Your task is to repeat all of the data exactly while excluding the pictures.

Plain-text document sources
-- Opening Marker --
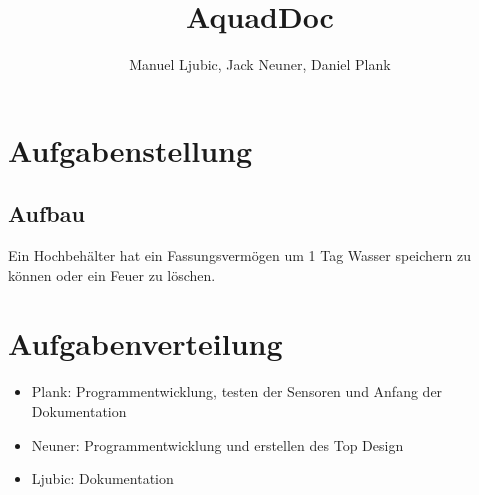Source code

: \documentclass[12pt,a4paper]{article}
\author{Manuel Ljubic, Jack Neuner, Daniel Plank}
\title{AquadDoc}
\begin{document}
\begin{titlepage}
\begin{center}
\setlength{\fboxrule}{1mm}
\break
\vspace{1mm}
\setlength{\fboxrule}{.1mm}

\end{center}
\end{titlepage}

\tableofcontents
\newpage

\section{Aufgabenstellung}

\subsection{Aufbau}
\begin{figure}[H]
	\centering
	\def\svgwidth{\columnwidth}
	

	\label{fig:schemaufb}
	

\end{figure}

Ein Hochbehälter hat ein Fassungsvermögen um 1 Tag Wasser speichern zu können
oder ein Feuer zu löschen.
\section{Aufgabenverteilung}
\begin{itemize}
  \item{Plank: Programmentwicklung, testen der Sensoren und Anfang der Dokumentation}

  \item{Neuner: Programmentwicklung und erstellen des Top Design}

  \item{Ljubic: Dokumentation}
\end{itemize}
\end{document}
-- Closing Marker --
# Exercise output
Source code

: \documentclass[12pt,a4paper]{article}
\author{Manuel Ljubic, Jack Neuner, Daniel Plank}
\title{AquadDoc}
\begin{document}
\begin{titlepage}
\begin{center}
\setlength{\fboxrule}{1mm}
\break
\vspace{1mm}
\setlength{\fboxrule}{.1mm}

\end{center}
\end{titlepage}

\tableofcontents
\newpage

\section{Aufgabenstellung}

\subsection{Aufbau}
\begin{figure}[H]
	\centering
	\def\svgwidth{\columnwidth}
	

	\label{fig:schemaufb}
	

\end{figure}

Ein Hochbehälter hat ein Fassungsvermögen um 1 Tag Wasser speichern zu können
oder ein Feuer zu löschen.
\section{Aufgabenverteilung}
\begin{itemize}
  \item{Plank: Programmentwicklung, testen der Sensoren und Anfang der Dokumentation}

  \item{Neuner: Programmentwicklung und erstellen des Top Design}

  \item{Ljubic: Dokumentation}
\end{itemize}
\end{document}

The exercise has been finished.